→ WORK INSTRUCTION
Check every line below for the word "rteomics" and copy the ones that have it.

━━━ DATA TO EXAMINE ━━━

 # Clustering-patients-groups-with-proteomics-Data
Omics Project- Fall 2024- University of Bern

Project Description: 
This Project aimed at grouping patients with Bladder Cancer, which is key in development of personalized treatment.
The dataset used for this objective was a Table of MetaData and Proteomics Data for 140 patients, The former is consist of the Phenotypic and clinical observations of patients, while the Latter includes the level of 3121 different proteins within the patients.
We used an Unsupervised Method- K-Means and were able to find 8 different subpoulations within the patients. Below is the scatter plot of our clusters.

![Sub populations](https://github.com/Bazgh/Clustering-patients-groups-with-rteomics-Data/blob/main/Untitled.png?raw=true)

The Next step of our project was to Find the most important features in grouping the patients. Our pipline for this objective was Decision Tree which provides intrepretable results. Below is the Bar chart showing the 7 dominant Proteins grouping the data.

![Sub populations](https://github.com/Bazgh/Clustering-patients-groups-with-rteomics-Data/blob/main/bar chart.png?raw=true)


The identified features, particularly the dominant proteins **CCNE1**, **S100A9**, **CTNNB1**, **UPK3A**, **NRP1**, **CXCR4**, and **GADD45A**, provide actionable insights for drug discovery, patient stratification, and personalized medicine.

━━━

→ RESULT OF THE TASK
![Sub populations](https://github.com/Bazgh/Clustering-patients-groups-with-rteomics-Data/blob/main/Untitled.png?raw=true)
![Sub populations](https://github.com/Bazgh/Clustering-patients-groups-with-rteomics-Data/blob/main/bar chart.png?raw=true)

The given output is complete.